▶ **What to work on**:
Looking at the data, count the lines where the word "template" occurs and answer with only the number.
** Available data follows **
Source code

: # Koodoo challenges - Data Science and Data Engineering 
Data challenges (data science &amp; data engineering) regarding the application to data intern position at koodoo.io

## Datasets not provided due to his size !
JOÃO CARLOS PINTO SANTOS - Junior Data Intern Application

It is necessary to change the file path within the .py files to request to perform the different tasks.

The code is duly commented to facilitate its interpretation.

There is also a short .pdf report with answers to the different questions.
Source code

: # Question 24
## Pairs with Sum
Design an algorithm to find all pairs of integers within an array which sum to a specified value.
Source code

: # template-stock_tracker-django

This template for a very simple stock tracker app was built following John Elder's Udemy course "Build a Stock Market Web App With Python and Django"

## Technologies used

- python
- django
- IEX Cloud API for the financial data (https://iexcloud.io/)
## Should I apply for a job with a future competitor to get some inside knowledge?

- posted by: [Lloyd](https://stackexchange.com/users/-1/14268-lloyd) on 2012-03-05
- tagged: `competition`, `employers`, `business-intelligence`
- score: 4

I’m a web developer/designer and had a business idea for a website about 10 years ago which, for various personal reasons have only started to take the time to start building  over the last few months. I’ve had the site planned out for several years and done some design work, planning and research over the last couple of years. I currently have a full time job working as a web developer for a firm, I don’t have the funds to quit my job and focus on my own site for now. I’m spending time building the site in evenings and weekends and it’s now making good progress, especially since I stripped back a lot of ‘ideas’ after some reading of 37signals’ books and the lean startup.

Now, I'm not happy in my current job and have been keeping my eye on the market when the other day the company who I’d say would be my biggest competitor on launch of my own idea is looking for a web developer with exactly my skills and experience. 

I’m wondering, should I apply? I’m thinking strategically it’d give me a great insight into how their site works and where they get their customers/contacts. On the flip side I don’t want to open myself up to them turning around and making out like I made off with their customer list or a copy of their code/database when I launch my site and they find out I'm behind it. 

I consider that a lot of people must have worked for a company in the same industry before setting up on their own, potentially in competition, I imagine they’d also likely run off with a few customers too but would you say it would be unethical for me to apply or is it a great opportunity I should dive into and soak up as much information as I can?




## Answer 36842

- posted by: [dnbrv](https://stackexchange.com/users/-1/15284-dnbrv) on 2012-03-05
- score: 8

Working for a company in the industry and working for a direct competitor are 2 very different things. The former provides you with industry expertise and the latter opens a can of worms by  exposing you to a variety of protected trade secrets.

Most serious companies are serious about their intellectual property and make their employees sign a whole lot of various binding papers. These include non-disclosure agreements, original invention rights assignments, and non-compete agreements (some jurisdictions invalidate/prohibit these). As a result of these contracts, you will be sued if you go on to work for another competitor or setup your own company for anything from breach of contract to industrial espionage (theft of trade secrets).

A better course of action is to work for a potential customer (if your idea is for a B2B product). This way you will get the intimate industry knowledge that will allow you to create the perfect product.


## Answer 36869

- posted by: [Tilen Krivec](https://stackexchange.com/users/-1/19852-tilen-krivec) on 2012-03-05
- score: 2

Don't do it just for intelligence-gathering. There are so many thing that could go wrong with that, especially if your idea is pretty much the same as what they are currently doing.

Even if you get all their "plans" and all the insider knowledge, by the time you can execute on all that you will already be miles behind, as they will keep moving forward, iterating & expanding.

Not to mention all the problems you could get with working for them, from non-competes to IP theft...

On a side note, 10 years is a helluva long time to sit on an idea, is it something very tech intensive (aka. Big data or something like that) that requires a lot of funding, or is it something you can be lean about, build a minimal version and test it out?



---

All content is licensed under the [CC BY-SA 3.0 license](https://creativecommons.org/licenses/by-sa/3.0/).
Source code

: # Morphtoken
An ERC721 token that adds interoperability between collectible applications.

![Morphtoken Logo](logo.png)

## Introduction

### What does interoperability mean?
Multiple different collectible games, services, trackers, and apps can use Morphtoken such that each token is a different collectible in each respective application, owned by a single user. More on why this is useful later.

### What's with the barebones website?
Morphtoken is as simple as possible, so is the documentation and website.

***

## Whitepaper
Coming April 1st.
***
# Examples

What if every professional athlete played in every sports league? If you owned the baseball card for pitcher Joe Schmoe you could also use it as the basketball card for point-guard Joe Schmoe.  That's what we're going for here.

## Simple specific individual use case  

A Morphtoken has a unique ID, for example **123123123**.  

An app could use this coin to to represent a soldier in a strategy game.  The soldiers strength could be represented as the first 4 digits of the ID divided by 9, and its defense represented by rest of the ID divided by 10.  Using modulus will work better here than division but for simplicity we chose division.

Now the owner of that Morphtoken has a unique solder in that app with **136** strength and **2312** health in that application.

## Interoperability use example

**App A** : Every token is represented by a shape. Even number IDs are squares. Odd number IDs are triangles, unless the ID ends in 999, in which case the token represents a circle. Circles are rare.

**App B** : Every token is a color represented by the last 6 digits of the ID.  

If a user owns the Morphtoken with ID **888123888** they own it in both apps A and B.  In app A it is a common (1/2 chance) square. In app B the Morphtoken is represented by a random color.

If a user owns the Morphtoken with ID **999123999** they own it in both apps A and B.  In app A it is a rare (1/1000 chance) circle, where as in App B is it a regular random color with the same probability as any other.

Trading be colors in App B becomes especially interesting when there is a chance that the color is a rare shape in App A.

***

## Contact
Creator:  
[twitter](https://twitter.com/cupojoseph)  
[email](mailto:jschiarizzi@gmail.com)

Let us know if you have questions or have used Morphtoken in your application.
** End of Available data **
** Available data follows **
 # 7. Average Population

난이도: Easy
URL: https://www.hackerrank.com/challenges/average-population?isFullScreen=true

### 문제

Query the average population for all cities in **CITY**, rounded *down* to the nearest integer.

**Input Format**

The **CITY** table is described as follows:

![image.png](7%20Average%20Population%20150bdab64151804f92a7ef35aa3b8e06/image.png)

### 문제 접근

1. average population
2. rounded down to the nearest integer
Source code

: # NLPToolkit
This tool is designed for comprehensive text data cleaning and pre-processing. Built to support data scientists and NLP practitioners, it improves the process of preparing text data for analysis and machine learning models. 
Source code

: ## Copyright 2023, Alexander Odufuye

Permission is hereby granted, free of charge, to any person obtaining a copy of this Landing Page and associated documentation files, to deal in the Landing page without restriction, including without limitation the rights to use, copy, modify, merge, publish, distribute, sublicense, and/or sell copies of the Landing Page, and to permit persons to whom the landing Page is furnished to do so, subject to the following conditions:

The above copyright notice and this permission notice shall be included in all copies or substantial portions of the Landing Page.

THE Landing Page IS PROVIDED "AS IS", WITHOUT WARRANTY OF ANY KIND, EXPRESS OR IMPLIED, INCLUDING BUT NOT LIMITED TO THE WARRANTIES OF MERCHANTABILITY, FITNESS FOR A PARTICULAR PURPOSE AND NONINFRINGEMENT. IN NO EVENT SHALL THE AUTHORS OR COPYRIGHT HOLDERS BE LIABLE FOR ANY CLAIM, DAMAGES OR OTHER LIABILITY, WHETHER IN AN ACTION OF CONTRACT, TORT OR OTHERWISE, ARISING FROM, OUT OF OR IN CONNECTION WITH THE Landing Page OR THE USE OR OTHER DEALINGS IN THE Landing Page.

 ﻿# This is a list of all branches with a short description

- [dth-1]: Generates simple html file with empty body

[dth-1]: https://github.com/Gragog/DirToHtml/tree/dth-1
** End of Available data **
▶ **Expected output**:
2